■ **INSTRUCTIONS TO FOLLOW**:
Only the lines from the one with "irritavérunt eum ad" to the end of the data below should be returned, each exactly as it stands.

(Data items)
Start of Block

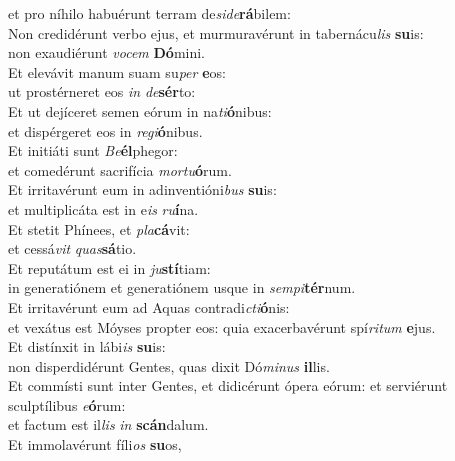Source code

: \evenverse et pro níhilo habuérunt terram de\textit{si}\textit{de}\textbf{rá}bilem:\\
\oddverse Non credidérunt verbo ejus, et murmuravérunt in tabernácu\textit{lis} \textbf{su}is:~\*\\
\oddverse non exaudiérunt \textit{vo}\textit{cem} \textbf{Dó}mini.\\
\evenverse Et elevávit manum suam su\textit{per} \textbf{e}os:~\*\\
\evenverse ut prostérneret eos \textit{in} \textit{de}\textbf{sér}to:\\
\oddverse Et ut dejíceret semen eórum in na\textit{ti}\textbf{ó}nibus:~\*\\
\oddverse et dispérgeret eos in \textit{re}\textit{gi}\textbf{ó}nibus.\\
\evenverse Et initiáti sunt \textit{Be}\textbf{él}phegor:~\*\\
\evenverse et comedérunt sacrifícia \textit{mor}\textit{tu}\textbf{ó}rum.\\
\oddverse Et irritavérunt eum in adinventióni\textit{bus} \textbf{su}is:~\*\\
\oddverse et multiplicáta est in e\textit{is} \textit{ru}\textbf{í}na.\\
\evenverse Et stetit Phínees, et \textit{pla}\textbf{cá}vit:~\*\\
\evenverse et cessá\textit{vit} \textit{quas}\textbf{sá}tio.\\
\oddverse Et reputátum est ei in \textit{ju}\textbf{stí}tiam:~\*\\
\oddverse in generatiónem et generatiónem usque in \textit{sem}\textit{pi}\textbf{tér}num.\\
\evenverse Et irritavérunt eum ad Aquas contradi\textit{cti}\textbf{ó}nis:~\*\\
\evenverse et vexátus est Móyses propter eos: quia exacerbavérunt spí\textit{ri}\textit{tum} \textbf{e}jus.\\
\oddverse Et distínxit in lábi\textit{is} \textbf{su}is:~\*\\
\oddverse non disperdidérunt Gentes, quas dixit Dó\textit{mi}\textit{nus} \textbf{il}lis.\\
\evenverse Et commísti sunt inter Gentes, et didicérunt ópera eórum: et serviérunt sculptílibus \textit{e}\textbf{ó}rum:~\*\\
\evenverse et factum est il\textit{lis} \textit{in} \textbf{scán}dalum.\\
\oddverse Et immolavérunt fíli\textit{os} \textbf{su}os,~\*\\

End of Block

■ **ANSWER FOR THIS EXERCISE**:
\evenverse Et irritavérunt eum ad Aquas contradi\textit{cti}\textbf{ó}nis:~\*\\
\evenverse et vexátus est Móyses propter eos: quia exacerbavérunt spí\textit{ri}\textit{tum} \textbf{e}jus.\\
\oddverse Et distínxit in lábi\textit{is} \textbf{su}is:~\*\\
\oddverse non disperdidérunt Gentes, quas dixit Dó\textit{mi}\textit{nus} \textbf{il}lis.\\
\evenverse Et commísti sunt inter Gentes, et didicérunt ópera eórum: et serviérunt sculptílibus \textit{e}\textbf{ó}rum:~\*\\
\evenverse et factum est il\textit{lis} \textit{in} \textbf{scán}dalum.\\
\oddverse Et immolavérunt fíli\textit{os} \textbf{su}os,~\*\\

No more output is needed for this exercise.